His inner censor finally regains control of his leash, screaming bloody murder. That one was about to go way over the line.
Holds-the-Fire spikes into blazing violet, then stares at him as an explosion of blues and greens stir up. Her eyes shift to meet his. Then, with a spike of orange, she slams a wall of gray down on top of everything and whirls away.
Damn it. She knows the word he didn't say.
"I'm sorry," Chester reflexively apologizes, but it's closing the door on an empty barn.
Holds-the-Fire stands with her back to him, and he can see ghosts of colors behind the wall of her gray. Orange makes an especially strong appearance for several moments. She instinctively raises her hand to fan herself.
Then she pauses mid-fan, and a half-peach, half-violet explosion batters through the wall.
Why? she asks without turning around.
Chester winces. He really screwed that one up. But it won't help anything to not tell her now.
"Because I've spent my entire life making people want love, for all the wrong reasons," he says quietly. "I need to know I'm not doing that to you."

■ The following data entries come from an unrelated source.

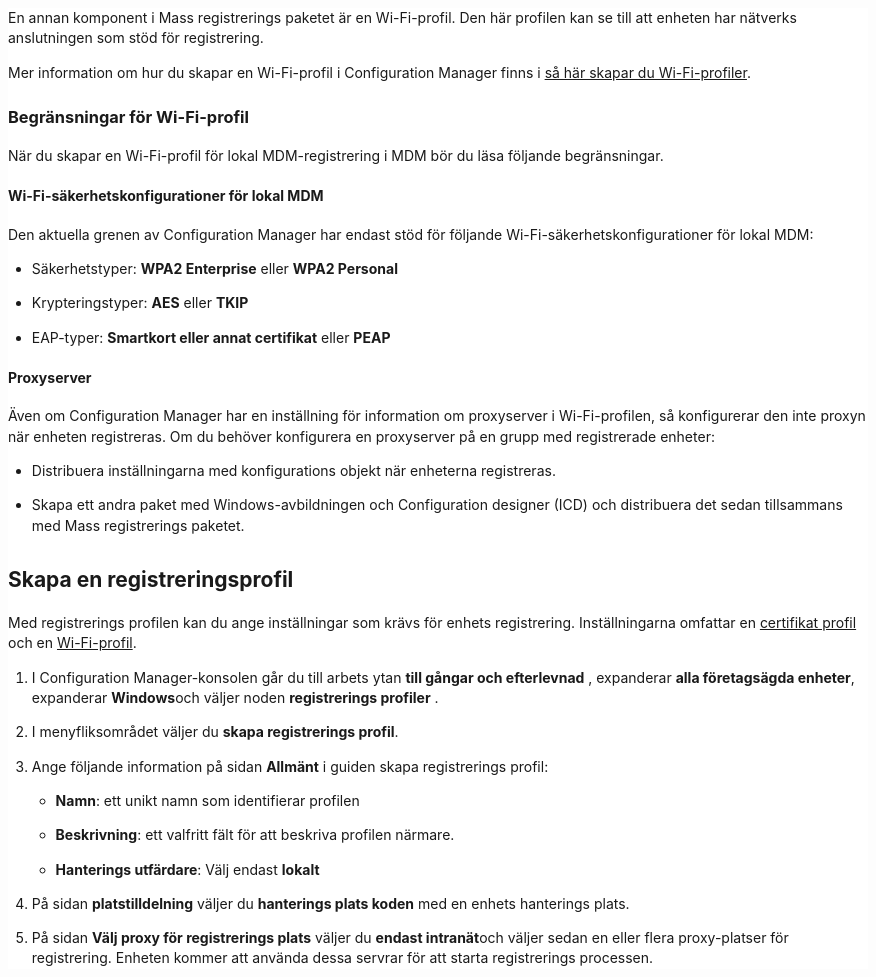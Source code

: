 En annan komponent i Mass registrerings paketet är en Wi-Fi-profil. Den här profilen kan se till att enheten har nätverks anslutningen som stöd för registrering.

Mer information om hur du skapar en Wi-Fi-profil i Configuration Manager finns i [så här skapar du Wi-Fi-profiler](../../protect/deploy-use/create-wifi-profiles.md).

### <a name="wi-fi-profile-limitations"></a>Begränsningar för Wi-Fi-profil

När du skapar en Wi-Fi-profil för lokal MDM-registrering i MDM bör du läsa följande begränsningar.

#### <a name="wi-fi-security-configurations-for-on-premises-mdm"></a>Wi-Fi-säkerhetskonfigurationer för lokal MDM

Den aktuella grenen av Configuration Manager har endast stöd för följande Wi-Fi-säkerhetskonfigurationer för lokal MDM:

- Säkerhetstyper: **WPA2 Enterprise** eller **WPA2 Personal**

- Krypteringstyper: **AES** eller **TKIP**

- EAP-typer: **Smartkort eller annat certifikat** eller **PEAP**

#### <a name="proxy-server"></a>Proxyserver

Även om Configuration Manager har en inställning för information om proxyserver i Wi-Fi-profilen, så konfigurerar den inte proxyn när enheten registreras. Om du behöver konfigurera en proxyserver på en grupp med registrerade enheter:

- Distribuera inställningarna med konfigurations objekt när enheterna registreras.

- Skapa ett andra paket med Windows-avbildningen och Configuration designer (ICD) och distribuera det sedan tillsammans med Mass registrerings paketet.

## <a name="create-an-enrollment-profile"></a><a name="bkmk_createEnroll"></a> Skapa en registreringsprofil

Med registrerings profilen kan du ange inställningar som krävs för enhets registrering. Inställningarna omfattar en [certifikat profil](#bkmk_createCert) och en [Wi-Fi-profil](#CreateWifi).

1. I Configuration Manager-konsolen går du till arbets ytan **till gångar och efterlevnad** , expanderar **alla företagsägda enheter**, expanderar **Windows**och väljer noden **registrerings profiler** .

1. I menyfliksområdet väljer du **skapa registrerings profil**.

1. Ange följande information på sidan **Allmänt** i guiden skapa registrerings profil:

    - **Namn**: ett unikt namn som identifierar profilen

    - **Beskrivning**: ett valfritt fält för att beskriva profilen närmare.

    - **Hanterings utfärdare**: Välj endast **lokalt**

1. På sidan **platstilldelning** väljer du **hanterings plats koden** med en enhets hanterings plats.

1. På sidan **Välj proxy för registrerings plats** väljer du **endast intranät**och väljer sedan en eller flera proxy-platser för registrering. Enheten kommer att använda dessa servrar för att starta registrerings processen.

Holds-the-Fire turns back to him, a surge of violet overtaking the surprise. You are hungry.
"Huh?" Chester says.
Holds-the-Fire's violet ignites into a blaze of blue empathy. THAT is why you have been acting so strangely! You are hungry and afraid to make me into food. I listened in the world of fire. I know what changelings eat.
Chester feels heat rising to his cheeks. "I don't think that's quite how it works? I mean, I eat human food like everyone else here." But maybe she does have a point? Ever since visiting the hive, he's been aching to just bathe in that love again, has been craving—no. Don't complicate this. "What it is, is that I know you can feel what I feel for you, and I don't want to sweep you away in it."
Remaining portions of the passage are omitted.